However, pull force is one of the strongest acting on the model. (Lift, of course, in maneuvers, and possibly the associated drags, are quite large, too.) It doesn't take much "aim error" for the pull force to shift the model's attitude. Some. CL models fly well, regardless of minor errors in things like this. It only becomes critical, when YOU develop the skills and critical understandings that make it critical.

We can make them fly, and have a ball! But, if we want to out-trim, out-adjust, out-fly a guy like Brett Buck, we got some work to do.

For usable practical results, this doesn't need to involve cutouts or calculations.  All of my airplanes with inverted engines have the leadouts between 1/2" and 7/8" below the thrust line.  Again, practically, if the leadout exit is properly located, the shape of the wing and bellcrank location doesn't matter.  This alone will be sufficient for most models.  If you want to get a more accurate location of the vertical CG, go ahead and build with a design location in this range and refine it in either of two ways.  One way would be, before gluing the inboard tip on, hang the model by the leadouts next to a wall and adjust the leadout exit in the tip.  The other way would be, to hang the model and substitute wheels of various weights.

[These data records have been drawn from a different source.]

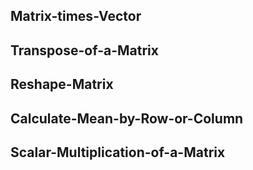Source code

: 

## Matrix-times-Vector

## Transpose-of-a-Matrix

## Reshape-Matrix

## Calculate-Mean-by-Row-or-Column

## Scalar-Multiplication-of-a-Matrix
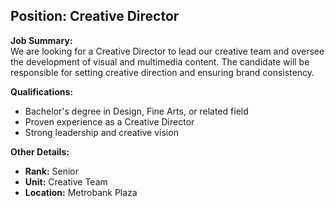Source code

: ## **Position: Creative Director**

**Job Summary:**  
We are looking for a Creative Director to lead our creative team and oversee the development of visual and multimedia content. The candidate will be responsible for setting creative direction and ensuring brand consistency.

**Qualifications:**  
- Bachelor's degree in Design, Fine Arts, or related field
- Proven experience as a Creative Director
- Strong leadership and creative vision

**Other Details:**
- **Rank:** Senior
- **Unit:** Creative Team
- **Location:** Metrobank Plaza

If the leadout location is in the suggested range, adjustments are not usually necessary.  Anywhere in the suggested range will give a bank angle error less than a tiny warp and can be adjusted with a small flap tweak.

With an upright engine, I'd think that simply making the leadout exit right on the thrust line would be near enough correct with the wheels providing the compensation for the mass of the engine above the thrust line.

Al